En este período los ingresos públicos se incrementaron por una mayor actividad, pero también por una profesionalización en la gestión del Banco de Previsión Social (BPS), la Dirección General Impositiva y la Dirección Nacional de Aduanas, que impactó fuertemente sobre la evasión y la informalidad. La evasión de IVA pasó de 40,3% a 14,0% entre 2000 y 2017, la recaudación aduanera más que se triplicó en igual período, y los cotizantes al BPS pasaron de 898.000 a 1,47 millones entre 2000 y 2018. Del lado del gasto se impulsaron programas de educación, salud, seguridad, vivienda, asistencia social, cuidados, cultura, deportes. Se invirtió en infraestructura educativa, de seguridad, de energía, comunicaciones y vial, entre otros rubros, y se redefinieron y potenciaron los incentivos a la inversión privada. Como resultado, a la fecha Uruguay ha consolidado el período de crecimiento con distribución del ingreso más extenso de su historia.

En tal contexto, ante un nuevo período electoral, resulta importante analizar el enfoque de los principales partidos en materia de política fiscal. En principio, los programas del Partido Nacional y el Partido Colorado resultan confusos en su orientación fiscal. En ambos casos se percibe un gran descontento con el volumen del gasto público ejecutado, a partir de lo cual proponen varias medidas de recorte, poco detalladas, por cientos de millones de dólares, una estricta regla fiscal para topear la evolución del gasto y un límite a la injerencia del Estado en algunos rubros. Pero esta intención de acotar el alcance estatal se contradice con otras propuestas, que de hecho implican un mayor gasto: la introducción de nuevas políticas (muchas de las cuales están siendo aplicadas hoy en día), la intención de profundizar el alcance de varias de las políticas actuales, y la creación de nuevas instituciones públicas, en muchos casos con vastas competencias. Respecto del financiamiento de tales medidas, ambos proponen hacerlo a partir de ganancias de eficiencia, lo cual resulta poco razonable por su volumen, y más considerando que de acuerdo con un reciente informe del Banco Interamericano de Desarrollo, Uruguay es uno de los países de América Latina y el Caribe que menos malgasta. La lógica indica entonces que una de las dos intenciones (recortar o ampliar el gasto) será priorizada sobre la otra. Dado el grado de enojo con el gasto público, que consta en ambos programas y que se ha reforzado con los discursos de campaña, podría inferirse que el ajuste será priorizado a la conservación o mejora de las políticas. En este escenario, restaría conocer qué políticas serían suspendidas o recortadas de ser necesario, y qué tanto se vería afectado el rol redistributivo del Estado con tales recortes.

Por su parte, el Frente Amplio percibe el desafío de otra forma.
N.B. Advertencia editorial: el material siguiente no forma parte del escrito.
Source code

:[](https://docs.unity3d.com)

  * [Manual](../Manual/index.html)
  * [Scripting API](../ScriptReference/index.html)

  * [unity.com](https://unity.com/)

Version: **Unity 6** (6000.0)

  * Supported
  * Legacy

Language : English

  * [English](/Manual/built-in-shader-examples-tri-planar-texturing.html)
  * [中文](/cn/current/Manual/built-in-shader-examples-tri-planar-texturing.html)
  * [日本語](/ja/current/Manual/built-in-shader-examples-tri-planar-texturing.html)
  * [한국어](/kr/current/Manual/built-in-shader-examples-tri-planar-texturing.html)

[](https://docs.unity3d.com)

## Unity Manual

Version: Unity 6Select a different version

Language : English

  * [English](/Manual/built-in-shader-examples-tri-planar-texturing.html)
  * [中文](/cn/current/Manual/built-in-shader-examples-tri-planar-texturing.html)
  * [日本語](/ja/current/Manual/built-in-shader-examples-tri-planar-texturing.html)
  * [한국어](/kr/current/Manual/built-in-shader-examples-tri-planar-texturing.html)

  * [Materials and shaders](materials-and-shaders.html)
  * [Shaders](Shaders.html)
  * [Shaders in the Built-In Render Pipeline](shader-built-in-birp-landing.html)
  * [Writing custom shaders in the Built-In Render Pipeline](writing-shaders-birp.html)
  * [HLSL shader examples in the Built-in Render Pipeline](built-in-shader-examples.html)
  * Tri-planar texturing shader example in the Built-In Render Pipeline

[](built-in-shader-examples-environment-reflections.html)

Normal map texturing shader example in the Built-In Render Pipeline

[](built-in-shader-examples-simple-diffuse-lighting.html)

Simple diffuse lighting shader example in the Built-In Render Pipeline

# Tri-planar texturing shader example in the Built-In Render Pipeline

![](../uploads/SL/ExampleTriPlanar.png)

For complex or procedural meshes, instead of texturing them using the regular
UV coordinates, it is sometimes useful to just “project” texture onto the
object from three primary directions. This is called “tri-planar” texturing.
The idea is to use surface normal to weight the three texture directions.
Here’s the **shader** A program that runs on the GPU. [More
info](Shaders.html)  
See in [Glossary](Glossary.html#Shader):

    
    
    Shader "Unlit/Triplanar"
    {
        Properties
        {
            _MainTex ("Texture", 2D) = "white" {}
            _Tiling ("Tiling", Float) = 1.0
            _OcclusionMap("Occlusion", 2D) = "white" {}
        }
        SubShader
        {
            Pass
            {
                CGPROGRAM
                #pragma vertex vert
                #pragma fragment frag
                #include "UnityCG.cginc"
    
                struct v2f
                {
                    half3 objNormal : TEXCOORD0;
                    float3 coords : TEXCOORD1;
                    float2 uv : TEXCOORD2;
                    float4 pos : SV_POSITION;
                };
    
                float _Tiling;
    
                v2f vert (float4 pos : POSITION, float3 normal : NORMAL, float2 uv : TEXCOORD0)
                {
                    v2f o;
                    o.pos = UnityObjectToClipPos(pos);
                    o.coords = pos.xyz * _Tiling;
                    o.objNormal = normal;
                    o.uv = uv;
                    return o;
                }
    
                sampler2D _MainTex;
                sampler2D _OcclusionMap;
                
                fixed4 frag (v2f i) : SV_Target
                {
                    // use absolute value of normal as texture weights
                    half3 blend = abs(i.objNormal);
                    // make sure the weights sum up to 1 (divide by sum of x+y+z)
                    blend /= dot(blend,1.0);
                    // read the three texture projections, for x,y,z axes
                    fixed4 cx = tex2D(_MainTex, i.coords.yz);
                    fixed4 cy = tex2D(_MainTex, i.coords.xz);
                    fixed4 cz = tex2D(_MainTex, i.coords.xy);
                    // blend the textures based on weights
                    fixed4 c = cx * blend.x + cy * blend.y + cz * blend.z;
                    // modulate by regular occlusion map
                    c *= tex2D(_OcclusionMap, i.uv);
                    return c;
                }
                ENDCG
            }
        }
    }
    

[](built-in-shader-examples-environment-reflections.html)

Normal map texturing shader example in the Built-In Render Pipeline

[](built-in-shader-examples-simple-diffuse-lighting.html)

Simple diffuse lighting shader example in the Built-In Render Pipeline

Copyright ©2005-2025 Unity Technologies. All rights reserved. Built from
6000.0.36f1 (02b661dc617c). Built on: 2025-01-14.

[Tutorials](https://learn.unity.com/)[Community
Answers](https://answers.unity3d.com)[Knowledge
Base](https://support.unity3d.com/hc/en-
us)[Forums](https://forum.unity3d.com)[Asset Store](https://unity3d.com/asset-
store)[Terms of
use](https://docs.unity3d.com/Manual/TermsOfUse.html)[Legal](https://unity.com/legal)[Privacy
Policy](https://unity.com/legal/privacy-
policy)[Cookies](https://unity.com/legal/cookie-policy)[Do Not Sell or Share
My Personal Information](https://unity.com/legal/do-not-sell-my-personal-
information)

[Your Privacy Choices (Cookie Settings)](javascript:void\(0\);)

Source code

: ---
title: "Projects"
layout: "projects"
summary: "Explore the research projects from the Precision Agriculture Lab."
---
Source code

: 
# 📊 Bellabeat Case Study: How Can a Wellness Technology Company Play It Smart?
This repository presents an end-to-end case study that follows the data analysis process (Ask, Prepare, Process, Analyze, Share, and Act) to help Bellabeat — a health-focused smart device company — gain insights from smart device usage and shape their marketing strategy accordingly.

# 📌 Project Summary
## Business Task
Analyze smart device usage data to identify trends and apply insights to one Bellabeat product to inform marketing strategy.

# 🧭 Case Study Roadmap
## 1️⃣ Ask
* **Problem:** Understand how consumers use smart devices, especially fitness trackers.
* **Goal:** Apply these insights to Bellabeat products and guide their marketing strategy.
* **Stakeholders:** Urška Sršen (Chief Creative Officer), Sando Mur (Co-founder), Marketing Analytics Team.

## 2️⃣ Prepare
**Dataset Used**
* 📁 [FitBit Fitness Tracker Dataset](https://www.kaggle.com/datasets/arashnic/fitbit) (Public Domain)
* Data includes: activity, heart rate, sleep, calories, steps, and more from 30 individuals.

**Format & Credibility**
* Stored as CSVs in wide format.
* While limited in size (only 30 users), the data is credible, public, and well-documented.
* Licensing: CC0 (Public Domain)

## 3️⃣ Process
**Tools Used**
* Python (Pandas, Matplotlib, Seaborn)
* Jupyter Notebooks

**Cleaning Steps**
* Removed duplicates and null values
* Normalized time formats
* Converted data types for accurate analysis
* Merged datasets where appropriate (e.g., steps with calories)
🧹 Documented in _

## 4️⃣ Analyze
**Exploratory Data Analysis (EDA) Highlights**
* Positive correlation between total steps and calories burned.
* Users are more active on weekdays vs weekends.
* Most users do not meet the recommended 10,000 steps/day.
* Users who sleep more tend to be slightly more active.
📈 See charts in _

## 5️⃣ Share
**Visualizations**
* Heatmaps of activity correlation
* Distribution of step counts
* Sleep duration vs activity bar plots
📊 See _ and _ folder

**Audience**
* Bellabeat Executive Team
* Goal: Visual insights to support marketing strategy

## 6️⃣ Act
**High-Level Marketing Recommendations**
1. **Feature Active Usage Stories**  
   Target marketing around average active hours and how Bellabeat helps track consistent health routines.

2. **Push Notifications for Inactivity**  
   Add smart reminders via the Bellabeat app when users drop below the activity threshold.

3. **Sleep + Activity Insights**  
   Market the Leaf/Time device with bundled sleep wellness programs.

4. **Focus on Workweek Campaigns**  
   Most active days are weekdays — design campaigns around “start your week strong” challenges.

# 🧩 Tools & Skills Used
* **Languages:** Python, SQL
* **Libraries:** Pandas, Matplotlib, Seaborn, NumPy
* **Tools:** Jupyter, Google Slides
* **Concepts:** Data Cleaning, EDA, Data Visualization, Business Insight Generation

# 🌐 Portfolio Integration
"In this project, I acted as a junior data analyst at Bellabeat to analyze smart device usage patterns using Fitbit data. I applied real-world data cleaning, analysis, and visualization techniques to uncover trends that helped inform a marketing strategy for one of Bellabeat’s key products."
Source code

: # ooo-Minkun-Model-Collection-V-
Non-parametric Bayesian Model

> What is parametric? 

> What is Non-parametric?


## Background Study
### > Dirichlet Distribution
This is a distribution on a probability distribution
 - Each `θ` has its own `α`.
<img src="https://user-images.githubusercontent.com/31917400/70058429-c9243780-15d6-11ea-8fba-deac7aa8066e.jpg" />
No incorpora en su programa descontento por el gasto que insumieron las políticas aplicadas, sino que las reivindica y propone renovarlas para superar su alcance. Defiende el rol del Estado en la elaboración y conducción de dichas políticas, así como en la regulación y orientación del sector privado. Sí entiende que su financiamiento debe ser sostenible, y que la estabilidad macroeconómica y financiera y la credibilidad deben ser preservadas, pero no apunta a hacerlo a partir de recortes, sino con algunas reformas clave, mejorando la fiscalización tributaria y los estímulos productivos, conservando así el balance entre el rol estabilizador y el rol redistributivo de la política fiscal. Es decir, entendiendo que un patrón de crecimiento sostenible requiere que ambos roles guarden un fino equilibrio y evolucionen en forma conjunta, ya que existen sobrados ejemplos de fracaso cuando alguno de ellos no se prioriza adecuadamente.

Germán Benítez es licenciado en Economía por la Universidad de la República y candidato a diputado por Marea Frenteamplista en Montevideo (1983/738).